A warm cache makes the metered run fast and deterministic, which is what a CI gate should measure. A cold cache hidden behind a generous timeout just makes the run slow and the timing meaningless.

Pattern 2: Docker subprocess (stdio)

Many vendors ship their MCP server as a Docker image. mcptest runs them the same way it runs any other subprocess: docker run -i with stdin attached, talking MCP over stdio.

The minimal shape

servers:
  vendor:
    command:
      - docker
      - run
      - -i
      - --rm
      - "ghcr.io/example/mcp-vendor:1.4.2"

Five details matter.

-i keeps stdin open. Without it docker run closes the input stream and the server exits before mcptest can send initialize.

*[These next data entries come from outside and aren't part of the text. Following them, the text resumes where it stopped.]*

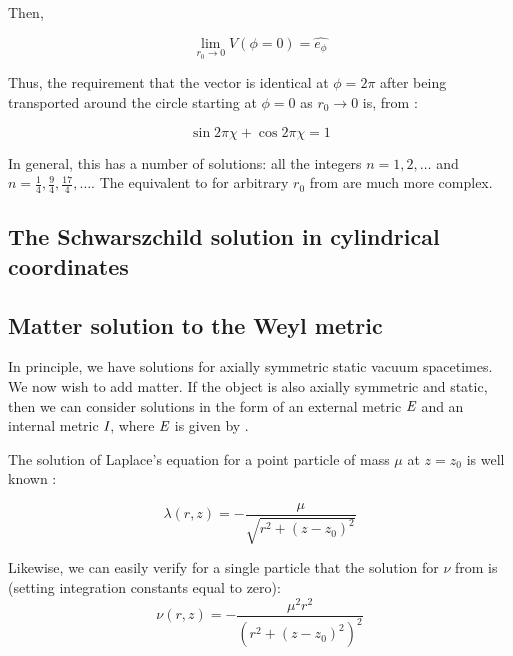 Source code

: \documentclass{article}
\begin{document}
Then,

\begin{equation}
  \label{eq:lim-0}
  \lim_{{r_0}\rightarrow 0} V\left(\phi=0\right)=\hat{e_{\phi}}
\end{equation}

Thus, the requirement that the vector is identical at $\phi=2\pi$
after being transported around the circle starting at $\phi=0$ as
$r_0\rightarrow 0$ is, from :

\begin{equation}
  \label{eq:lim-2-pi}
  \sin 2\pi\chi + \cos 2\pi\chi = 1
\end{equation}

In general, this has a number of solutions: all the integers
$n=1,2,\ldots$ and $n=\frac{1}{4}, \frac{9}{4}, \frac{17}{4},
\ldots$. The equivalent to  for
arbitrary $r_0$ from  are much more
complex.

\subsection{The Schwarszchild solution in cylindrical coordinates}

\subsection{Matter solution to the Weyl metric}

In principle, we have solutions for axially symmetric static vacuum spacetimes. We now wish to add matter. If the object is also axially symmetric and static, then we can consider solutions in the form of an external metric $\emph{E}$ and an internal metric $\emph{I}$, where $\emph{E}$ is given by .

The solution of Laplace's equation for a point particle of mass $\mu$ at
$z=z_{0}$ is well known \cite{letelier1997superposition}:

\begin{equation}
\lambda (r,z)=-\frac{\mu}{\sqrt{r^{2}+\left(z-z_{0}\right)^{2}}}\label{eq:1-m}
\end{equation}

Likewise, we can easily verify for a single particle that the solution
for $\nu$ from  is (setting integration constants equal to zero):
\begin{equation}
\nu (r,z)=-\frac{\mu^{2}r^{2}}{\left(r^{2}+\left(z-z_{0}\right)^{2}\right)^{2}}
\end{equation}
\end{document}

--rm deletes the container when the process exits. Without it, each test run leaves a dead container behind and docker system df grows.

No -t. Adding -t allocates a TTY, which interleaves stdout and stderr and corrupts the framed MCP stream. The MCP messages get mixed with ANSI escape codes and the parser fails.

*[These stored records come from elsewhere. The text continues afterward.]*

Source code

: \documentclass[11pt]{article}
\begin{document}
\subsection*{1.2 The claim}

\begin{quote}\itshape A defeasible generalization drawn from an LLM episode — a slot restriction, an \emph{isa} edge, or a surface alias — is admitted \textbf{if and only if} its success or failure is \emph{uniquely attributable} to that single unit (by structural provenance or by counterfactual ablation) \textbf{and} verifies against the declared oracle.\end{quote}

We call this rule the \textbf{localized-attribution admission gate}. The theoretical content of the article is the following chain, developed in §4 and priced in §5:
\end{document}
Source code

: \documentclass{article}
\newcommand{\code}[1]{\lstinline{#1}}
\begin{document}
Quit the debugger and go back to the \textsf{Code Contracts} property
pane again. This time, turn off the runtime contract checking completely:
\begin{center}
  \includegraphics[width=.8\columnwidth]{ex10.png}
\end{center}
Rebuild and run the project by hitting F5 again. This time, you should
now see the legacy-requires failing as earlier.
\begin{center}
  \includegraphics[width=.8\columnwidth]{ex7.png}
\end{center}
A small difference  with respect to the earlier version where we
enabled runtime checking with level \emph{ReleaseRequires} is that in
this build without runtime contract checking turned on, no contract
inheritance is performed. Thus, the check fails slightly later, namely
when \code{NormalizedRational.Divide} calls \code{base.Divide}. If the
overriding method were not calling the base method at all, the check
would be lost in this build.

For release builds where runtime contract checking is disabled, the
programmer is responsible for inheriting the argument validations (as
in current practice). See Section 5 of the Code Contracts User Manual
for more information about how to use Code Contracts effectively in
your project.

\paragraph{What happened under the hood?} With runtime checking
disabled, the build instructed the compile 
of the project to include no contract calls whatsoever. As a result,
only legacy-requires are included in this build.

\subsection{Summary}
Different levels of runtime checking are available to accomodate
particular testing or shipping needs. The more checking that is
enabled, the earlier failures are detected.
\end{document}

Pin the tag. :1.4.2 is reproducible. :latest is not. CI that pulls :latest will pass on Tuesday and fail on Wednesday because the upstream image changed under you. Track upstream releases in a separate Renovate or Dependabot config and update the tag deliberately.

Pull policy. docker run pulls on first use, then caches. In CI with ephemeral runners, that pull happens every job. Either accept the per-job pull latency or add a docker pull step in the warmup that mcptest does not measure.

Env vars and secrets

Pass environment through with -e KEY (read from the runner's env) or -e KEY=value (literal). Read MCP-side secrets the same way you do for other servers: via mcptest's env interpolation, then forward to the container.

servers:
  vendor:
    command:
      - docker
      - run
      - -i
      - --rm
      - -e
      - VENDOR_API_KEY
      - -e
      - VENDOR_REGION=us-east-1
      - "ghcr.io/example/mcp-vendor:1.4.2"

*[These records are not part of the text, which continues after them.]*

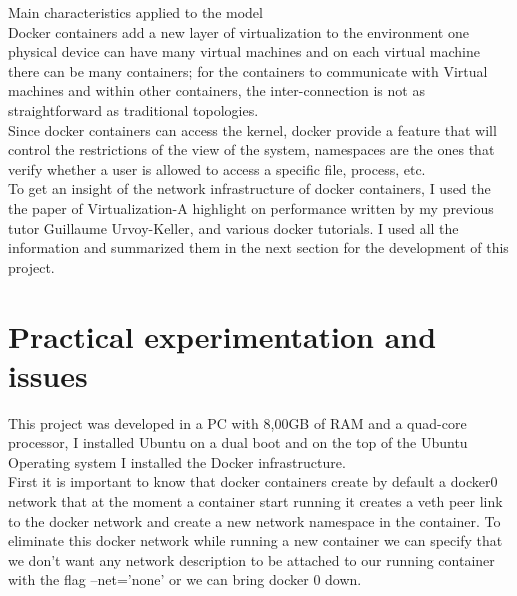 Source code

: Main characteristics applied to the model\\

Docker containers add a new layer of virtualization to the environment one physical device can have many virtual machines and on each virtual machine there can be many containers; for the containers to communicate with Virtual machines and within other containers, the inter-connection is not as straightforward as traditional topologies.\\

Since docker containers can access the kernel, docker provide a feature that will control the restrictions of the view of the system, namespaces are the ones that verify whether a user is allowed to access a specific file, process, etc.\\

To get an insight of the network infrastructure of docker containers, I used the the paper of Virtualization-A highlight on performance \cite{3} written by my previous tutor Guillaume Urvoy-Keller, and various docker tutorials\cite{4}. I used all the information and summarized them in the next section for the development of this project.\\

\section{Practical experimentation and issues}

This project was developed in a PC with 8,00GB of RAM and a quad-core processor, I installed Ubuntu on a dual boot and on the top of the Ubuntu Operating system I installed the Docker infrastructure.\\

First it is important to know that docker containers create by default a docker0 network that at the moment a container start running it creates a veth peer link to the docker network and create a new network namespace in the container. To  eliminate this docker network while running a new container we can specify that we don’t want any network description to be attached to our running container with the flag –net=’none’   or we can  bring docker 0 down.\\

VENDOR_API_KEY without a value tells Docker to read the variable from the parent environment, which is where mcptest's .env loader will have placed it. Never bake secrets into the command line literal: they end up in ps, in CI logs, and in docker inspect.

Volume mounts

For servers that read or write files, mount a host path read-only or read-write as appropriate.

servers:
  vendor:
    command:
      - docker
      - run
      - -i
      - --rm
      - -v
      - "${PWD}/fixtures:/work/fixtures:ro"
      - -v
      - "/tmp/mcptest-output:/work/out:rw"
      - "ghcr.io/example/mcp-vendor:1.4.2"

Two gotchas:

Network restrictions

If the server should not have network access, pass --network none. If it needs only loopback (to talk to a sidecar on the host), use --network host on Linux or --add-host host.docker.internal:host-gateway on Docker Desktop. The portable shape is to put both services in docker-compose (Pattern 3).

Pattern 3: docker-compose service (HTTP)

When the server has runtime dependencies (a database, a queue, an auth sidecar), the cleanest shape is a docker-compose.yml that brings the whole graph up, exposes the MCP server on a host port, and lets mcptest talk to it over HTTP or SSE.

The compose file

# docker-compose.test.yml
services:
  mcp:
    image: ghcr.io/example/mcp-vendor:1.4.2
    environment:
      VENDOR_DB_URL: "postgres://mcp:mcp@db:5432/mcp"
      VENDOR_REGION: "us-east-1"
    ports:
      - "8080:8080"
    depends_on:
      db:
        condition: service_healthy

  db:
    image: postgres:16-alpine
    environment:
      POSTGRES_USER: mcp
      POSTGRES_PASSWORD: mcp
      POSTGRES_DB: mcp
    healthcheck:
      test: ["CMD", "pg_isready", "-U", "mcp"]
      interval: 2s
      timeout: 2s
      retries: 30

depends_on with service_healthy keeps the MCP container from booting before Postgres accepts connections. Without it, the MCP server crash-loops on connect failures and the compose stack is racy.

The mcptest YAML

# yaml-language-server: $schema=https://mcptest.sh/schema/v1.json

servers:
  vendor:
    url: "http://127.0.0.1:8080"
    auth:
      bearer_token_env: "VENDOR_API_KEY"
    wait_for_ready: "http://127.0.0.1:8080/healthz"

tools:
  - name: "echoes the input"
    server: vendor
    tool: "echo"
    args:
      message: "hello"
    expect:
      - target: "result.content[0].text"
        matcher:
          exact: "hello"

wait_for_ready polls the health endpoint until it returns 2xx before mcptest sends initialize. Without it, mcptest sends initialize immediately and the first request races the boot. This is the single most common cause of flaky compose suites.

The flow

The full local cycle is three commands:

docker compose -f docker-compose.test.yml up -d --wait
mcptest run -c mcptest.yml
docker compose -f docker-compose.test.yml down -v

--wait blocks until every service's healthcheck reports healthy. -v on down removes the named volumes so the next run starts clean.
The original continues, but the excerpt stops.